Now im a littlle nervous because the tramadol dries you up spo bad inside you get constipation every day that when i took milk of magnesia and that didnt work to make me go, and then tried 3 doses of ex lax over 8 hrs, all of a sudden ive HAD A LOOSE STOMACH FOR ALMOST 48 HRS NOW. AND I TRIED 2 PILLS OF LOPE WHICH I NEVER USED THAT MUCH IN MY LIFE. WHAT DO I DO IF THIS DIAREAH DOESNT GO AWAY IN ANOTHER DAY OR 2 and has anyone ever heard of LAXATIVES HURTING YOUR STOMACH OR KIDNEYS TO THE POINT THAT YU JUST CANT GO BACK TO NORMAL BOWEL MOVEMENTS EVEN AFTER CESSATION OF THE EX LAX OR MILK OF MAGNESIA?

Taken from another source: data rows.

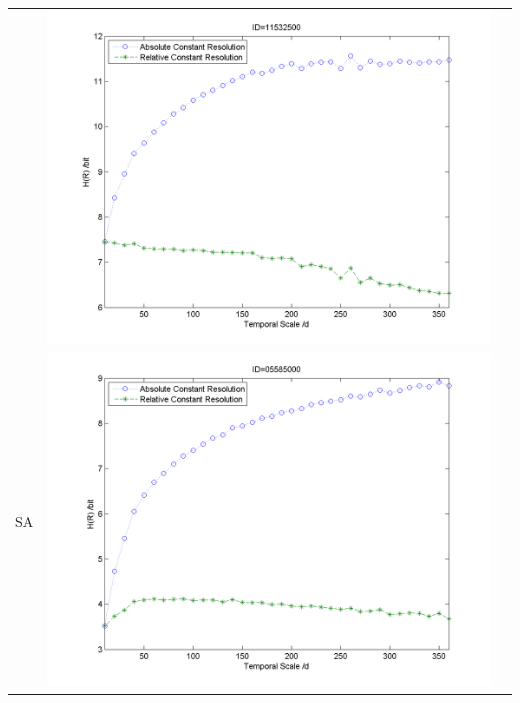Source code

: \documentclass[11pt]{article}
\begin{document}
\begin{table}[H]
{\begin{tabular}{ccc}
&\begin{minipage}{.6\textwidth}\includegraphics[width=\linewidth]{resultgraph/e11532500.png}\end{minipage}
\\
SA
&\begin{minipage}{.6\textwidth}\includegraphics[width=\linewidth]{resultgraph/e05585000.png}\end{minipage}


\end{tabular}}
\end{table}
\end{document}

Now that my body went into meltdown from just a triple dose of ex lax and a doule dose of milk of M., ID NEVER TRY THAT MUCH LOPE. IS THERE A BETTER WAY TO GET OFF OF TRAMADOL? IVE GONE THE SUBOXONE ROUTE AND IVE GONE THE REHAB ROUTE. BOTH WERE PURE HELL. iM ON TRAMS FOR OVER 3 YRS NOW. STARTED ON 2-3 PILLS DAILY AND NOW IM UP TO ABOUT 12-14 PILLS DAILY. I SPOKE TO MY PHARMACIST ABOUT IT AND ASKED IF ANYTHING BESIDES SUBOXONE HAS COME OUT TO GET OFF TRAMS AND HE SAID NO. So I said "so in other words i can be on this the rest of my life and it wouldnt kill me? he said yep, you just would have to keep an eye on the liver, but Ive not heard of trams causing bad liver damage before."
 
Do not be afraid to take massive doses of loperamide if u are very opioid tolerant. I have been in wds from a daily intake of 3 bags of tar and 250 mg oxy per day, and in the peak of withdrawals I have taken 300 mg loperamide with nothing else. No pgp inhibitors, grape fruit juice etc ( all do nothing by the way don't waste ur time with these to potentate lope to cross the Bbb- waste of money). The 300 mg had me withdrawal free for 16 hrs after the initial onset of the loperamide which took roughly 2 hrs to kick in. Wds 100% gone. Mental craving still there but totally manageable. I think even 100 mg lope is too low of a dose even being 50 pills. Someone who takes less than say 100 mg oxy per day or about a bag of tar might feel relief from 100 mg lope however. Peace
 
Hoping I'm not missing the answer to my question in here somewhere :/. However; I have been on/off opiates for a few years now. Sometime around May of 2013 thanks to BL I discovered the use of Lope to aid in wd. Which has made my life SO much better. While I've not totally gone off opiates forever (yet). I was able to successfully stop with very little wd issues many times. The longest of which was 7 weeks and I still don't know exactly why I decided to just up and go back. It had nothing to do with lack of effectiveness of loperimide for sure just mentally missing the euphoria most likely. I am here again at my stopping point and I was hoping someone would be able to tell me if liquid immodium is as or more effective as the caplets? It seems like it'd be easier to ingest etc. in large amounts. For those questioning it's validity just try it for yourself. I didn't think it would do anything either and was elated when an hour and approx 80 mgs later my wd symptoms literally disappeared slowly. I took them for about 5-6 days and every day took a little less than the day before. By the end of that week the worst of my wd had passed and besides the mental cravings I was perfectly fine. Good luck to all of you in hopes of sobriety! If anyone has any other suggestions please message me!